Ekol TV'de yayınlanan ve Oylum Talu'nun moderatörlüğünü yaptığı Özgür İrade programında Pınar Hacıbektaşoğlu, İhsan Aktaş, Gürkan Zengin ve Murat Sarı gündeme dair merak edilenleri yanıtladı. Programda öne çıkan başlıklar ise şu şekilde oldu:

ERDOĞAN ESAD İLE NE ZAMAN GÖRÜŞECEK?

Pınar Hacıbektaşoğlu: Muhalefetin her alanda gösterdiği sığınmacı meselesi var. Çok fazla gündeme getiriyor. Gökten meteor düşse sebebi sığınmacılar gibi söylüyor. Bunu halka anlatmak da kolay. Halkın ekonomik sıkıntısı da ortada.

İktidar da bu sorunu çözüyorum algısı veriyor. Sığınmacılar üzerinden sadece Esad ile iktidar görüşecekse hiç görüşmesin diyebilir. Dün ile bugün arasında ne fark var ki Esad için? Esad zaten o insanları gözden çıkarmıştı. O insanları allayıp pullasalar da Esad için kabul edilemez.

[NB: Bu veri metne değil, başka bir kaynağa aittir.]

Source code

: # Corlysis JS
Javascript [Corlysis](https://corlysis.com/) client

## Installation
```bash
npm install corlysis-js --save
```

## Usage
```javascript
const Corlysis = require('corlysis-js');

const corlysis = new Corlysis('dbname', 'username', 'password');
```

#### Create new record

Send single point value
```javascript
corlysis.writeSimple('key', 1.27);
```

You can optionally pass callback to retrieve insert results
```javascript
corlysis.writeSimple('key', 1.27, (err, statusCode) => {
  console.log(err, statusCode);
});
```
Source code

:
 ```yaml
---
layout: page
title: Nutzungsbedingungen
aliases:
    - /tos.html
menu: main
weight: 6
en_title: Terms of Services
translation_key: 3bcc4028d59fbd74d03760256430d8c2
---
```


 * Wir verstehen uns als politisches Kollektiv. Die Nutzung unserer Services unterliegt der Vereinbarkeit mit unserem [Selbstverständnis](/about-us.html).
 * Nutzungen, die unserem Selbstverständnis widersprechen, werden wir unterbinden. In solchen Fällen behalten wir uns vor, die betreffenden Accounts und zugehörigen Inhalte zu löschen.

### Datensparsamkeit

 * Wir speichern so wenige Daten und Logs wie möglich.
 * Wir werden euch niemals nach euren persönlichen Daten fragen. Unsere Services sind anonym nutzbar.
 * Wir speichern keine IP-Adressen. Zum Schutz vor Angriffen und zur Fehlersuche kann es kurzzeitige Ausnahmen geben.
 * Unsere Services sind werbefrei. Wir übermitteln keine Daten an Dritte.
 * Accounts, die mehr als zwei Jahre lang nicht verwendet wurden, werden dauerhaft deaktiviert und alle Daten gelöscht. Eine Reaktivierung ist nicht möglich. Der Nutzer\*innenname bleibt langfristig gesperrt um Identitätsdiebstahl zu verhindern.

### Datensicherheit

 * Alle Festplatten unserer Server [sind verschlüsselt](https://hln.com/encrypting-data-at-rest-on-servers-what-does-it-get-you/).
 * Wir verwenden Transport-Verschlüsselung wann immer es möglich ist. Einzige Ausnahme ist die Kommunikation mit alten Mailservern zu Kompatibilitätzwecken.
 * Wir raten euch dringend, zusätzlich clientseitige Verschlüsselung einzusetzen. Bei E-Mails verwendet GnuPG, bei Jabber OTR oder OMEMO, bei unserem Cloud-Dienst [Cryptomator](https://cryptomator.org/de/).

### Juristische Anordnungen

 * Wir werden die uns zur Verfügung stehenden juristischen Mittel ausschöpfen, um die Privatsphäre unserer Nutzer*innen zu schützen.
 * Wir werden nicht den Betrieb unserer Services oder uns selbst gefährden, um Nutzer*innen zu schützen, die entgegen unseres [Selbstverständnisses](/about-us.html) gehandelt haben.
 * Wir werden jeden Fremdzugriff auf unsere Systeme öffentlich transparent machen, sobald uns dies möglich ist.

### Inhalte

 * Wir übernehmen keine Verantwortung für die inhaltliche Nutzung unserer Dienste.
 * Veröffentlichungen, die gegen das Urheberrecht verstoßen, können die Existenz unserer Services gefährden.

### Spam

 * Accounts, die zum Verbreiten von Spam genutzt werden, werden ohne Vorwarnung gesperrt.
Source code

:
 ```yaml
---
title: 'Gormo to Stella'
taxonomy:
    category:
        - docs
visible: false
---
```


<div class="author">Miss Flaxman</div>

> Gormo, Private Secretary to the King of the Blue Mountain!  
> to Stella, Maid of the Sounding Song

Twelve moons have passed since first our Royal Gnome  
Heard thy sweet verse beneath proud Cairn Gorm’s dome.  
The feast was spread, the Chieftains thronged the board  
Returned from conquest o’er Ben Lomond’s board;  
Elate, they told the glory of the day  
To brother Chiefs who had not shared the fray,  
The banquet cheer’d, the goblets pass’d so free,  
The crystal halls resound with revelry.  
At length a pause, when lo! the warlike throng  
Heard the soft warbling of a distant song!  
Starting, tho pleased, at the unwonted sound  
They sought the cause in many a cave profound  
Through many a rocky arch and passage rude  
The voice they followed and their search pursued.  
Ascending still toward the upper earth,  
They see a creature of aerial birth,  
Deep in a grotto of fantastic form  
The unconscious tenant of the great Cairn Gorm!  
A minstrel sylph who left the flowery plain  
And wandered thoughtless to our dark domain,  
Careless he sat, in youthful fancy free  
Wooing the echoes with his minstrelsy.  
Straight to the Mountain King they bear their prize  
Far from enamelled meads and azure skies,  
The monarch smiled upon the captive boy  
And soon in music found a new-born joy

Diğer kısım ise İsrail'in genişleme politikaları. Bu bölgelerde bu anlamda hareketlilik olacaktır. Kuzey Suriye'de terör örgütü bağlantılı yapılar, Amerika'nın etkisi vs gibi unsurlar hem Esasd'ın iktidarını hem de Suriye'nin topraklarını korumak istiyorsa Türkiye ile konuşmak zorunda. Türkiye'yi tehdit eden unsurlar aynı zamanda Suriye'nin üniter yapısını tehdit eder hale geldiğinde Esad zaten Türkiye ile konuşmak zorunda. Özgür Özel de randevu alarak görüşmeye gitmesi de önemli. Sözler üzerinden politika yapan Özel yerine daha aktif politika yapan Özel görüntüsü var.


"ESAD SIĞINMACILARIN DÖNMESİNİ İSTEMEZ"

Gürkan Zengin: Esad diye biri yok, Putin var. Esad'ın zaten sığınmacıların geri dönmesi konusunda bir isteği yok. Türkiye'nin sığınmacıların nereye gideceği ve sınırda terörle mücadele konusunda talepleri var. Esad'ın bunlarla mücadele edecek gücü var mı? Yok. Ama Putin'in var. Esad zaten şu an nüfus yapısından memnun. Bu görüşmeden bir sonuç çıkacağını düşünmek bana komik geliyor. Özgür Özel'in bu görüşmeye gitmesi bana akıllıca değil. Ne sığınmacı ile ne de terör örgütü ile mücadele edecek gücü yok.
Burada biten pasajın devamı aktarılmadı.